Pregnancy may last nine months but its lingering effects on the body can last years. Many women experience loss of bladder control during pregnancy as the weight of the baby presses down on the bladder and other tissue of the pelvic floor. Some women continue to be plagued by loss of bladder control after childbirth. Sometimes the loss of control lasts years and requires surgical correction.

A full-body workout is beneficial for all women, even during pregnancy, and will strengthen the body from head to toe. A specific exercise - Kegel exercise - pinpoints the muscles of the pelvic floor for added strength and control in the pelvis. Doing Kegels routinely before pregnancy may minimize the risk or severity of incontinence and other pelvic floor disorders that frequently develop during pregnancy. Dr. Arnold Kegel, a physician in California, developed the exercise routine in the 1940s.
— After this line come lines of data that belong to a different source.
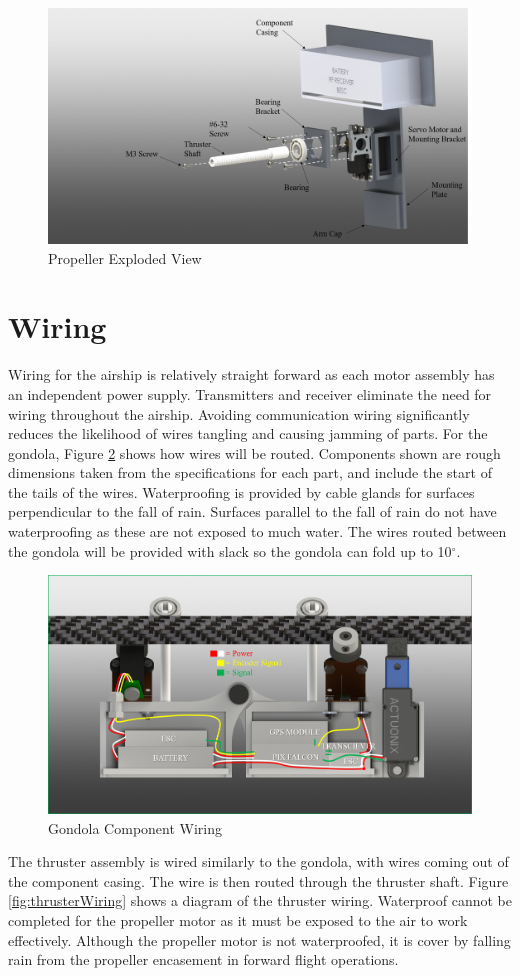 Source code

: \documentclass[../main.tex]{subfiles}
\begin{document}
\begin{figure}[H]
	\centering
	\includegraphics[width=.8\linewidth]{img/design/thruster/shaftAssembly.png}
	\caption{Propeller Exploded View}
	\label{fig:propAssembly}
\end{figure}

\section{Wiring}
Wiring for the airship is relatively straight forward as each motor assembly has an  independent power supply. Transmitters and receiver eliminate the need for wiring throughout the airship. Avoiding communication wiring significantly reduces the likelihood of wires tangling and causing jamming of parts. For the gondola, Figure \ref{fig:gondolaWiring} shows how wires will be routed. Components shown are rough dimensions taken from the specifications for each part, and include the start of the tails of the wires. Waterproofing is provided by cable glands for surfaces perpendicular to the fall of rain. Surfaces parallel to the fall of rain do not have waterproofing as these are not exposed to much water. The wires routed between the gondola will be provided with slack so the gondola can fold up to 10$^{\circ}$.
\\

\begin{figure}[H]
	\centering
	\includegraphics[width=.8\linewidth]{img/design/gondola/gondolaWiring.png}
	\caption{Gondola Component Wiring}
	\label{fig:gondolaWiring}
\end{figure}

The thruster assembly is wired similarly to the gondola, with wires coming out of the component casing. The wire is then routed through the thruster shaft. Figure \ref{fig:thrusterWiring} shows a diagram of the thruster wiring. Waterproof cannot be completed for the propeller motor as it must be exposed to the air to work effectively. Although the propeller motor is not waterproofed, it is cover by falling rain from the propeller encasement in forward flight operations.
\end{document}
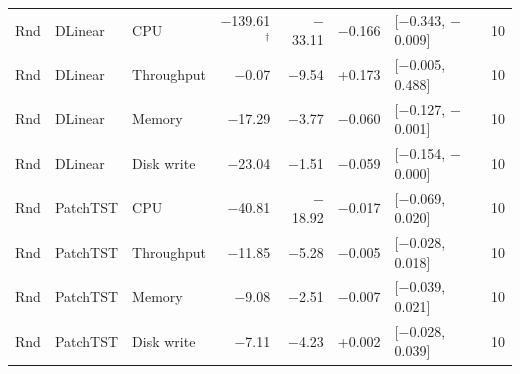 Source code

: \documentclass[a4paper,11pt]{article}
\begin{document}
\begin{longtable}{@{}lllrrrlr@{}}
Rnd & DLinear & CPU & $-$139.61$^{\dagger}$ & $-$33.11 & $-$0.166 & [$-$0.343, $-$0.009] & 10 \\
Rnd & DLinear & Throughput & $-$0.07 & $-$9.54 & +0.173 & [$-$0.005, 0.488] & 10 \\
Rnd & DLinear & Memory & $-$17.29 & $-$3.77 & $-$0.060 & [$-$0.127, $-$0.001] & 10 \\
Rnd & DLinear & Disk write & $-$23.04 & $-$1.51 & $-$0.059 & [$-$0.154, $-$0.000] & 10 \\
Rnd & PatchTST & CPU & $-$40.81 & $-$18.92 & $-$0.017 & [$-$0.069, 0.020] & 10 \\
Rnd & PatchTST & Throughput & $-$11.85 & $-$5.28 & $-$0.005 & [$-$0.028, 0.018] & 10 \\
Rnd & PatchTST & Memory & $-$9.08 & $-$2.51 & $-$0.007 & [$-$0.039, 0.021] & 10 \\
Rnd & PatchTST & Disk write & $-$7.11 & $-$4.23 & +0.002 & [$-$0.028, 0.039] & 10 \\
\end{longtable}
\normalsize\setlength{\tabcolsep}{4pt}
\end{document}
Kegel exercises are said to enhance the quality of a woman’s orgasms and improve bladder and bowel control. Men benefit from Kegels, too.

Some women, however, find that Kegels aren’t enough, especially after giving birth. Incontinence when laughing, sneezing, and coughing are indications of a weakened pelvic floor.

Another concern is pelvic organ prolapse, the most commonly experienced postpartum pelvic floor disorder. Prolapse means “to fall out of place.” The condition causes the internal organs of the pelvis to slip through weakened muscle and supporting tissue and fall into the vagina or rectum.

One-third of all women experience a pelvic floor disorder at some point in life. Women who have vaginal deliveries are at greater risk of developing a disorder than those who have C-section deliveries but C-section does not eliminate weakening of the pelvic floor muscles, ligaments, nerves, and other tissues that occurs during pregnancy. Older women are more likely to experience pelvic floor disorders as are women of any age who begin aggressive exercise routines too soon after giving birth.

Sometimes women regain adequate muscle control within six months of giving birth. If the loss of control is extreme or lingers longer, medical intervention may be necessary. Kegel exercises and other exercises that strengthen the core muscles may be prescribed to treat postpartum incontinence but there are medications and medical devices that can help, too. Surgery, including relatively minor outpatient surgery, is necessary sometimes when less invasive therapies don’t work as well as expected.

Earliest treatment is the most effective treatment. Ask for a pelvic health assessment about six weeks after childbirth. If pain or incontinence are severe enough to interfere with normal activities, don’t wait six weeks. Schedule an assessment immediately.